**Work order**
Find the word "disponibilités" in the data, then copy each line where it is found.

╔══

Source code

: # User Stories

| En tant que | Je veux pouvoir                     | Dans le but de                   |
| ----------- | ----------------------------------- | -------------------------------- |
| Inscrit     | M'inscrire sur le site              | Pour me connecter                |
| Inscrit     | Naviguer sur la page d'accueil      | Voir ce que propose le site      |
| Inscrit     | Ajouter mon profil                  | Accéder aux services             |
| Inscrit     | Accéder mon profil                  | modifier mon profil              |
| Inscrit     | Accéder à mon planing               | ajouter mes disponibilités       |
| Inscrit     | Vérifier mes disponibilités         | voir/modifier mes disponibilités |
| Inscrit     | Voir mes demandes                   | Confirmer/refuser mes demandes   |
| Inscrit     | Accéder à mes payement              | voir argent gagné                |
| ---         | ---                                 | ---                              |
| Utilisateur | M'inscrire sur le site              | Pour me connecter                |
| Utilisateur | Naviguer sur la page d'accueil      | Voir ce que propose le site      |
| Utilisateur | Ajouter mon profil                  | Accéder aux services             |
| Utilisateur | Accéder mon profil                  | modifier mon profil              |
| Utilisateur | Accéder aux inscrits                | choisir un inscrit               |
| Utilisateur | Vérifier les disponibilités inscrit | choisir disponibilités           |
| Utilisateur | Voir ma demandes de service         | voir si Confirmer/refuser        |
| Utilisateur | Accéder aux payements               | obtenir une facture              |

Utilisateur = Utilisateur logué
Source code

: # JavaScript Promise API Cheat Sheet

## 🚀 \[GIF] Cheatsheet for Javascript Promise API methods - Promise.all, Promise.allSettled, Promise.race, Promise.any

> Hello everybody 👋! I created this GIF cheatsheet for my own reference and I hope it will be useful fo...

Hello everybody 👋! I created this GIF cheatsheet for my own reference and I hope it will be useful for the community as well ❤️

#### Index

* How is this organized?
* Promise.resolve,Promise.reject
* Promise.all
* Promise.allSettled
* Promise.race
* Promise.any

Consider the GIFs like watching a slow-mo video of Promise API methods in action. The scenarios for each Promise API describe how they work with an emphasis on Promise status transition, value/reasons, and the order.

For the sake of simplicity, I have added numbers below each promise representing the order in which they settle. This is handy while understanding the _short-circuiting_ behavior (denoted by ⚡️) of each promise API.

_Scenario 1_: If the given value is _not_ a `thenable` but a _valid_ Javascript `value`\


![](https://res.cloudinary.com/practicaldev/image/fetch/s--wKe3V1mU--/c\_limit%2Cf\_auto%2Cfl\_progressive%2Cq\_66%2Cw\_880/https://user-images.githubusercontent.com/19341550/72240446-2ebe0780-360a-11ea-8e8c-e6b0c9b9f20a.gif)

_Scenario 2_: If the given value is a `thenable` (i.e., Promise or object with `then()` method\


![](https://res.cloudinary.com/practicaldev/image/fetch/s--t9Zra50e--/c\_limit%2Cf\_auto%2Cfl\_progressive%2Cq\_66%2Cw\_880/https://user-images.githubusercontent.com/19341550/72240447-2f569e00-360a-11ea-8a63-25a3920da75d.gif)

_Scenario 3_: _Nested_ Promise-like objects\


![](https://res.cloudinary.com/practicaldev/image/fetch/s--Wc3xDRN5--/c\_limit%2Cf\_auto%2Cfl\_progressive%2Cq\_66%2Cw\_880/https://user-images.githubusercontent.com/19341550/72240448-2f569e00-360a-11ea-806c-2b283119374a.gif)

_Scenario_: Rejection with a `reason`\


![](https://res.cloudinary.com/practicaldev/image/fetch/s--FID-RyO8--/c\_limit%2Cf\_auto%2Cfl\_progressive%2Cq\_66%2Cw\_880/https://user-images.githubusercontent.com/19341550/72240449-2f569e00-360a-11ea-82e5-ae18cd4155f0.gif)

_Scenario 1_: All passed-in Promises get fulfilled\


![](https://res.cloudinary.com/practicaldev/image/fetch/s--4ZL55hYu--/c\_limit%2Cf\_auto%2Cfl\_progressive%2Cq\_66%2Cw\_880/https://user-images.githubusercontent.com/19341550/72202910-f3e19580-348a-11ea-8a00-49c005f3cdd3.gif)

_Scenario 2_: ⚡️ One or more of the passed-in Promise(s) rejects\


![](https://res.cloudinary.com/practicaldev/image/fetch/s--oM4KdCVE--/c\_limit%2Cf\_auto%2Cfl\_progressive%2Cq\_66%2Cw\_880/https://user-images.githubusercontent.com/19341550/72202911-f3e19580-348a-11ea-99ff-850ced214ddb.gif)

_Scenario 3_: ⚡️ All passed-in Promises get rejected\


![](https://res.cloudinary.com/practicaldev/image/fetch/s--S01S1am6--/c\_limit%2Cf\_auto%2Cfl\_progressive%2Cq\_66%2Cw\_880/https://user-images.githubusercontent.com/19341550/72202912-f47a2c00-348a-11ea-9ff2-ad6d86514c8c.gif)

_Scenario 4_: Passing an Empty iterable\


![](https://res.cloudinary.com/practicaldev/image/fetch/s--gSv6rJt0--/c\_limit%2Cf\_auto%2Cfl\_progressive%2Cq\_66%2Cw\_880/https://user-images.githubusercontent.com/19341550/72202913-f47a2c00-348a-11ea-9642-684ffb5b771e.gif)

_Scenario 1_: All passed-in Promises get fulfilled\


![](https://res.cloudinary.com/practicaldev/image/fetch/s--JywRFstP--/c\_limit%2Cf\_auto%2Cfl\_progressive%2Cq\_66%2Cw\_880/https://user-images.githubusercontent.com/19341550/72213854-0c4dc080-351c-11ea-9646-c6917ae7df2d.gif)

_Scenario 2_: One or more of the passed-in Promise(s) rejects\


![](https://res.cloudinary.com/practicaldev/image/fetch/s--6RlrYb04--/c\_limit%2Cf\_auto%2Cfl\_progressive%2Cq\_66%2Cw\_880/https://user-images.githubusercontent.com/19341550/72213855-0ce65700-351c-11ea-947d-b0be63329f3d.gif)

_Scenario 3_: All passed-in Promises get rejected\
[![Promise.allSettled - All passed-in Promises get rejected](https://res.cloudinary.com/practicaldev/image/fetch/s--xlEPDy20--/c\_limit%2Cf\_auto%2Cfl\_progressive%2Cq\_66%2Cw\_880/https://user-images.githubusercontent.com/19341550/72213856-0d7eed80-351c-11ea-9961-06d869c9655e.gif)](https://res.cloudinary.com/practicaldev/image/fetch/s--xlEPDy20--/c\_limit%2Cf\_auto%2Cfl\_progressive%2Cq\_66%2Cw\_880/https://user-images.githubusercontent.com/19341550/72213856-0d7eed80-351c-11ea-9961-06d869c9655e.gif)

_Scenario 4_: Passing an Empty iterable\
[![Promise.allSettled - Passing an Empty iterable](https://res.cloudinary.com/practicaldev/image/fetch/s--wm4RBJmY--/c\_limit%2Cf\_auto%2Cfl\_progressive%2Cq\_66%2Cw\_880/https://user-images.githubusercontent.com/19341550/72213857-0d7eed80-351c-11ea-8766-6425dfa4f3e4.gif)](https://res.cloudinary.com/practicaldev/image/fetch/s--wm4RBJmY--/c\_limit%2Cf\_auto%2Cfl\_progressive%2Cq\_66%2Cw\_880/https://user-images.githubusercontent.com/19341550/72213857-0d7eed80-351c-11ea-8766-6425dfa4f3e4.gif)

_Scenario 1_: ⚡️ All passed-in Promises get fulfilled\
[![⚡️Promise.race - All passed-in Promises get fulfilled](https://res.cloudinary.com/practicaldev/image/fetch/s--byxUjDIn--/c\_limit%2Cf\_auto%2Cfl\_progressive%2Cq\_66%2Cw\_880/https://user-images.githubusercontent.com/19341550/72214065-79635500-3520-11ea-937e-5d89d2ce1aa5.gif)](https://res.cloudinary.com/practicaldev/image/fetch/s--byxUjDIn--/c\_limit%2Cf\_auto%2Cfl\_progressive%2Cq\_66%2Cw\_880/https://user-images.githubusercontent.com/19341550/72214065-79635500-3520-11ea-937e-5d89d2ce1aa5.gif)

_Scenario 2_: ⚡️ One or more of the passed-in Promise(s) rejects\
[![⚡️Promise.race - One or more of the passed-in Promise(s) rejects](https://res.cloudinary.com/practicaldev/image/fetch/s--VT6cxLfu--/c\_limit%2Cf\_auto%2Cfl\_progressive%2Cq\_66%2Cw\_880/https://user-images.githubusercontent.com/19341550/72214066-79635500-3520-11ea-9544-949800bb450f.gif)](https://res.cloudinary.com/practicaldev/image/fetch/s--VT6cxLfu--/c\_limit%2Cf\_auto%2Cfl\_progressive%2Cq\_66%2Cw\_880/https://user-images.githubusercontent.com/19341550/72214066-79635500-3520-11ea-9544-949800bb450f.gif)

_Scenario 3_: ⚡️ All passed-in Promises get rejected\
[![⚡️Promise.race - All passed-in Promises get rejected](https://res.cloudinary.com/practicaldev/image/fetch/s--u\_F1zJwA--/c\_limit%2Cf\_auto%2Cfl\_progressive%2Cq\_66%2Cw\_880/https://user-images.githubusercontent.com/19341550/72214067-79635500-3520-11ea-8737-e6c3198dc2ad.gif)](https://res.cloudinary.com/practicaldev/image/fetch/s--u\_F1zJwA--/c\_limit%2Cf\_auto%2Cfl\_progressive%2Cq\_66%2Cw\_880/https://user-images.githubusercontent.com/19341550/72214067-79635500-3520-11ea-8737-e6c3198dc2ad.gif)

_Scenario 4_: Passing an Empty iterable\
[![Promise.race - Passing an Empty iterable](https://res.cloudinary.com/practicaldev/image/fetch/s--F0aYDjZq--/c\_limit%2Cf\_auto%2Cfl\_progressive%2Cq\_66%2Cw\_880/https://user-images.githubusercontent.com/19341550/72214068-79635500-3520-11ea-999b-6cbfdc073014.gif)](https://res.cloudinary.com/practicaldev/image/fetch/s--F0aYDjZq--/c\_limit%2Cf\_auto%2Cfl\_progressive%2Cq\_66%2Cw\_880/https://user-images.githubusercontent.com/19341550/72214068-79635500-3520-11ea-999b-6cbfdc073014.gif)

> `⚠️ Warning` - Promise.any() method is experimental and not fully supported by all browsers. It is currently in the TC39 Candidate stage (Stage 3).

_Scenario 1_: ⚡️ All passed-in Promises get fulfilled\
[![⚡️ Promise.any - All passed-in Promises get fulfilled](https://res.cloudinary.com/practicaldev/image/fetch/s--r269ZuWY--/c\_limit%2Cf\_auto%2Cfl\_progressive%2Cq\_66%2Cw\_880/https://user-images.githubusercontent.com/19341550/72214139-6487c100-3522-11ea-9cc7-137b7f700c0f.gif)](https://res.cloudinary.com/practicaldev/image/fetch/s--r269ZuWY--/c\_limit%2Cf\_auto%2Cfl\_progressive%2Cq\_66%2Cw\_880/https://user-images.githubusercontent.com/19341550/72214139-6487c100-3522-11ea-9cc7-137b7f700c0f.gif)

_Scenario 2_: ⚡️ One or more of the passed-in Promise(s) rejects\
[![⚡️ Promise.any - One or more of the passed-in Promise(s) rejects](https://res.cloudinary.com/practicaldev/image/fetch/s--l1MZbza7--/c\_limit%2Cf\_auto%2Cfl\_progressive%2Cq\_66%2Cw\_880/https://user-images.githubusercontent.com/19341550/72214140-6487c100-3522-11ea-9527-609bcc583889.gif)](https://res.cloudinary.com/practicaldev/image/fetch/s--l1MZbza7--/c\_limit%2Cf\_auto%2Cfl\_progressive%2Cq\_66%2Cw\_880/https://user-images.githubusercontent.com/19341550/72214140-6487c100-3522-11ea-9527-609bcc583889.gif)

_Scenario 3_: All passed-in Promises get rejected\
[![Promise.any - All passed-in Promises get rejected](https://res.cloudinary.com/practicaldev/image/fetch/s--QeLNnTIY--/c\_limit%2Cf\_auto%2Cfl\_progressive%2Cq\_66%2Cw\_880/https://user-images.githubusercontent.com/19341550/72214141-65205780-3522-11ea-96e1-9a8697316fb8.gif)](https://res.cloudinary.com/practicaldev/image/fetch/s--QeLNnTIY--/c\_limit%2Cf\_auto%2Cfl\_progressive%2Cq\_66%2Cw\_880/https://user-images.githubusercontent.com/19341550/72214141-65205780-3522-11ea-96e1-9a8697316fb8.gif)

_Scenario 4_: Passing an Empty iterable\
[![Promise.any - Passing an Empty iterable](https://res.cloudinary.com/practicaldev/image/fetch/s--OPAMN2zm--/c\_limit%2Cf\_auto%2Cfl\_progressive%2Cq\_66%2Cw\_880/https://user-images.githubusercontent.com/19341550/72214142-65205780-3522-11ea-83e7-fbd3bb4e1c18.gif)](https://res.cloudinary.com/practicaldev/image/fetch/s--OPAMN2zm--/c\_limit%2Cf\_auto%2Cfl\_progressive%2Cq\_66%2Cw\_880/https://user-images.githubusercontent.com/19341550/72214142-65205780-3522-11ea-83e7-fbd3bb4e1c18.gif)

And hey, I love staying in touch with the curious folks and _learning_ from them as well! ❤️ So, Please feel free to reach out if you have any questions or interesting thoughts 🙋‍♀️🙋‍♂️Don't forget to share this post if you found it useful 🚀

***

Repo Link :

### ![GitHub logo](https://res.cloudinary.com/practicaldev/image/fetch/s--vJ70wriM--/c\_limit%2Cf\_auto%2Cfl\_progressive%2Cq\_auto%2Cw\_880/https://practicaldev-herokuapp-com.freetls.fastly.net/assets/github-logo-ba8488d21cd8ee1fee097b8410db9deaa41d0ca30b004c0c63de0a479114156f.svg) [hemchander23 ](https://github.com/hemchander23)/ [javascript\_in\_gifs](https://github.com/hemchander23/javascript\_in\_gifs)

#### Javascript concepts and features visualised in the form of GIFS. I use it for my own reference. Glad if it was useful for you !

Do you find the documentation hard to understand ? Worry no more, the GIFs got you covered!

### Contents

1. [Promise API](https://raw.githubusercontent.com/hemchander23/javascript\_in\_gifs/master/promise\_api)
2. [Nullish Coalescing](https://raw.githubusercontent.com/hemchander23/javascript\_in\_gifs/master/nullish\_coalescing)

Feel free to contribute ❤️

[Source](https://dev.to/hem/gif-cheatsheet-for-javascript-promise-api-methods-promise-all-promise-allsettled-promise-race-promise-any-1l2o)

╚══

**Response area**
| Inscrit     | Accéder à mon planing               | ajouter mes disponibilités       |
| Inscrit     | Vérifier mes disponibilités         | voir/modifier mes disponibilités |
| Utilisateur | Vérifier les disponibilités inscrit | choisir disponibilités           |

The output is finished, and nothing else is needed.